De estar detenido dos meses en una Correccional de Worcester pasó a un centro de detención de inmigración en Boston para su deportación. “Eso es lo injusto de ese programa, Martínez no tenía antecedentes criminales y su único delito era trabajar para ganarse la vida”, anota la activista.

La comunidad salió en su defensa, se movilizó por las calles y el abogado…. tomó su caso porque “vio que el único crimen era ganarse la vida honradamente y trabajar sin descanso”. De allí que el abogado detuvo su deportación a través del asilo político y los vecinos se unieron para reunir el dinero de la fianza vendiendo comida y recibiendo pequeñas donaciones. Del Uruguay la familia también envió dinero.

Martínez estuvo detenido de octubre a diciembre en la Correccional de Worcester y de enero a febrero en el centro de detención de inmigración.

“No es justo, yo no había violado ninguna ley, no estaba involucrado en robos ni en drogas, pero fui tratado y juzgado como si fuera un criminal. No es justo que por un programa llamado ‘Comunidades Seguras’ se abuse de los inmigrantes”, expresa.

“La pasé muy mal en la correccional, me trataron muy mal, me hacían pasar frío y no les importaba mi estado de salud, mis problemas de presión alta y por el contrario me decía que inmigración me iba a llevar, no recibía visitas y hasta me robaron dinero de mi cuenta, pero por las protestas apareció el dinero por arte de magia”, relata.

En la prisión federal de Suffolk la vida le cambió un poco, la trabajadora social lo ayudó por ser la persona de mayor edad. “Fue diferente, pero sufría mucho hasta que sentí el apoyo de la comunidad, de la organización que me devolvió a la vida”.

Martínez expresa también sentirse afectado por la actitud del Cónsul del Uruguay en Nueva York, quien lo ignoró y nunca se preocupó por su situación. “Estoy muy triste y decepcionado al saber que mi propio país me dio la espalda”, dice.

Los activistas de Cleghorn Neighborhood Center trataron de conversar con el Cónsul, pero según expresa Miguel Leal, “se portó muy mal”.

Reacciones a un caso único

Joana Dos Santos, directora de Cleghorn Neighborhood Center de Fitchburg: “Creo que esto ha sido una de las más grandes victorias de la comunidad que se unió en favor de José Martínez, un inmigrante que iba a ser deportado por el mal llamado programa “Comunidades Seguras”. Hemos logrado un cambio al detener su deportación y enviado un mensaje para tener una reforma migratoria justa y humana.
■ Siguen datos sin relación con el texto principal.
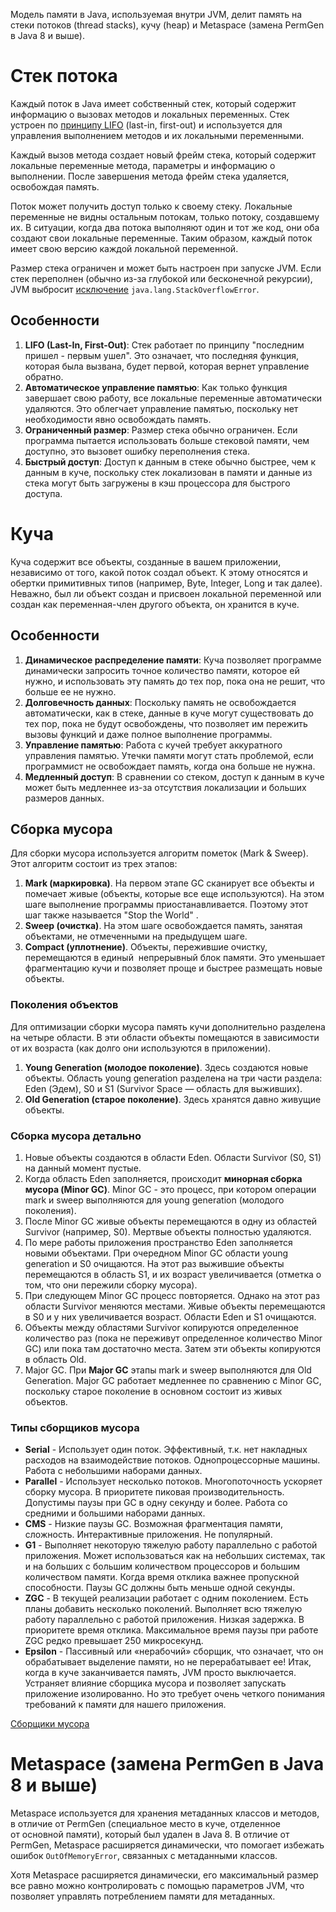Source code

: Модель памяти в Java, используемая внутри JVM, делит память на стеки потоков (thread stacks), кучу (heap) и Metaspace (замена PermGen в Java 8 и выше).


# Стек потока

Каждый поток в Java имеет собственный стек, который содержит информацию о вызовах методов и локальных переменных. Стек устроен по [принципу LIFO](https://ru.wikipedia.org/wiki/LIFO) (last-in, first-out) и используется для управления выполнением методов и их локальными переменными.

Каждый вызов метода создает новый фрейм стека, который содержит локальные переменные метода, параметры и информацию о выполнении. После завершения метода фрейм стека удаляется, освобождая память.

Поток может получить доступ только к своему стеку. Локальные переменные не видны остальным потокам, только потоку, создавшему их. В ситуации, когда два потока выполняют один и тот же код, они оба создают свои локальные переменные. Таким образом, каждый поток имеет свою версию каждой локальной переменной.

Размер стека ограничен и может быть настроен при запуске JVM. Если стек переполнен (обычно из-за глубокой или бесконечной рекурсии), JVM выбросит [исключение](https://stackoverflow.com/questions/3197708/what-causes-a-java-lang-stackoverflowerror) `java.lang.StackOverflowError`.
## Особенности

1. **LIFO (Last-In, First-Out)**: Стек работает по принципу "последним пришел - первым ушел". Это означает, что последняя функция, которая была вызвана, будет первой, которая вернет управление обратно.
2. **Автоматическое управление памятью**: Как только функция завершает свою работу, все локальные переменные автоматически удаляются. Это облегчает управление памятью, поскольку нет необходимости явно освобождать память.
3. **Ограниченный размер**: Размер стека обычно ограничен. Если программа пытается использовать больше стековой памяти, чем доступно, это вызовет ошибку переполнения стека.
4. **Быстрый доступ**: Доступ к данным в стеке обычно быстрее, чем к данным в куче, поскольку стек локализован в памяти и данные из стека могут быть загружены в кэш процессора для быстрого доступа.


# Куча

Куча содержит все объекты, созданные в вашем приложении, независимо от того, какой поток создал объект. К этому относятся и обертки примитивных типов (например, Byte, Integer, Long и так далее). Неважно, был ли объект создан и присвоен локальной переменной или создан как переменная-член другого объекта, он хранится в куче.
## Особенности

1. **Динамическое распределение памяти**: Куча позволяет программе динамически запросить точное количество памяти, которое ей нужно, и использовать эту память до тех пор, пока она не решит, что больше ее не нужно.
2. **Долговечность данных**: Поскольку память не освобождается автоматически, как в стеке, данные в куче могут существовать до тех пор, пока не будут освобождены, что позволяет им пережить вызовы функций и даже полное выполнение программы.
3. **Управление памятью**: Работа с кучей требует аккуратного управления памятью. Утечки памяти могут стать проблемой, если программист не освобождает память, когда она больше не нужна.
4. **Медленный доступ**: В сравнении со стеком, доступ к данным в куче может быть медленнее из-за отсутствия локализации и больших размеров данных.

## Сборка мусора

Для сборки мусора используется алгоритм пометок (Mark & Sweep). Этот алгоритм состоит из трех этапов:

1. **Mark (маркировка)**. На первом этапе GC сканирует все объекты и помечает живые (объекты, которые все еще используются). На этом шаге выполнение программы приостанавливается. Поэтому этот шаг также называется "Stop the World" .
2. **Sweep (очистка)**. На этом шаге освобождается память, занятая объектами, не отмеченными на предыдущем шаге.
3. **Compact (уплотнение)**. Объекты, пережившие очистку, перемещаются в единый  непрерывный блок памяти. Это уменьшает фрагментацию кучи и позволяет проще и быстрее размещать новые объекты.

### Поколения объектов

Для оптимизации сборки мусора память кучи дополнительно разделена на четыре области. В эти области объекты помещаются в зависимости от их возраста (как долго они используются в приложении).

1. **Young Generation (молодое поколение)**. Здесь создаются новые объекты. Область young generation разделена на три части раздела: Eden (Эдем), S0 и S1 (Survivor Space — область для выживших).
2. **Old Generation (старое поколение)**. Здесь хранятся давно живущие объекты.

### Сборка мусора детально

1. Новые объекты создаются в области Eden. Области Survivor (S0, S1) на данный момент пустые.
2. Когда область Eden заполняется, происходит **минорная сборка мусора (Minor GC)**. Minor GC - это процесс, при котором операции mark и sweep выполняются для young generation (молодого поколения).
3. После Minor GC живые объекты перемещаются в одну из областей Survivor (например, S0). Мертвые объекты полностью удаляются.
4. По мере работы приложения пространство Eden заполняется новыми объектами. При очередном Minor GC области young generation и S0 очищаются. На этот раз выжившие объекты перемещаются в область S1, и их возраст увеличивается (отметка о том, что они пережили сборку мусора).
5. При следующем Minor GC процесс повторяется. Однако на этот раз области Survivor меняются местами. Живые объекты перемещаются в S0 и у них увеличивается возраст. Области Eden и S1 очищаются.
6. Объекты между областями Survivor копируются определенное количество раз (пока не переживут определенное количество Minor GC) или пока там достаточно места. Затем эти объекты копируются в область Old.
7. Major GC. При **Major GC** этапы mark и sweep выполняются для Old Generation. Major GC работает медленнее по сравнению с Minor GC, поскольку старое поколение в основном состоит из живых объектов.

### Типы сборщиков мусора

- **Serial** - Использует один поток. Эффективный, т.к. нет накладных расходов на взаимодействие потоков. Однопроцессорные машины. Работа с небольшими наборами данных.
- **Parallel** - Использует несколько потоков. Многопоточность ускоряет сборку мусора. В приоритете пиковая производительность. Допустимы паузы при GC в одну секунду и более. Работа со средними и большими наборами данных.
- **CMS** - Низкие паузы GC. Возможная фрагментация памяти, сложность. Интерактивные приложения. Не популярный.
- **G1** - Выполняет некоторую тяжелую работу параллельно с работой приложения. Может использоваться как на небольших системах, так и на больших с большим количеством процессоров и большим количеством памяти. Когда время отклика важнее пропускной способности. Паузы GC должны быть меньше одной секунды.
- **ZGC** - В текущей реализации работает с одним поколением. Есть планы добавить несколько поколений. Выполняет всю тяжелую работу параллельно с работой приложения. Низкая задержка. В приоритете время отклика. Максимальное время паузы при работе ZGC редко превышает 250 микросекунд.
- **Epsilon** - Пассивный или «нерабочий» сборщик, что означает, что он обрабатывает выделение памяти, но не перерабатывает ее! Итак, когда в куче заканчивается память, JVM просто выключается. Устраняет влияние сборщика мусора и позволяет запускать приложение изолированно. Но это требует очень четкого понимания требований к памяти для нашего приложения.

[Сборщики мусора](https://habr.com/ru/articles/680038/)

# Metaspace (замена PermGen в Java 8 и выше)

Metaspace используется для хранения метаданных классов и методов, в отличие от PermGen (специальное место в куче, отделенное от основной памяти), который был удален в Java 8. В отличие от PermGen, Metaspace расширяется динамически, что помогает избежать ошибок `OutOfMemoryError`, связанных с метаданными классов.

Хотя Metaspace расширяется динамически, его максимальный размер все равно можно контролировать с помощью параметров JVM, что позволяет управлять потреблением памяти для метаданных.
En poco tiempo logramos conseguir algo tan grande y lo que es más grande unir a la comunidad en una causa justa”.

Miguel Leal, reconocido activista: “Estoy contento porque José está otra vez con nosotros, pero todo esto me ha dejado una gran decepción, una gran tristeza porque cuántos José no están detenidos a la espera de su deportación y cuántos más no están en la calle trabajando y viviendo con ese miedo que han hecho de sus propias vidas una prisión, todo esto es una injusticia”.

Muchos uruguayos en Fitchburg

En Fitchburg vive una gran comunidad uruguaya. Entre los años 2000 y 2002 con la recesión hubo una gran migración del Uruguay y muchos de ellos se establecieron en Fitchburg y Leomister. Según Joana Dos Santos, de la organización Cleghorn Neighborhood Center, habían unos 10,000 uruguayos trabajando en construcción y en fábricas. De ese total han quedado unos 5,000 uruguayos, dice la activista.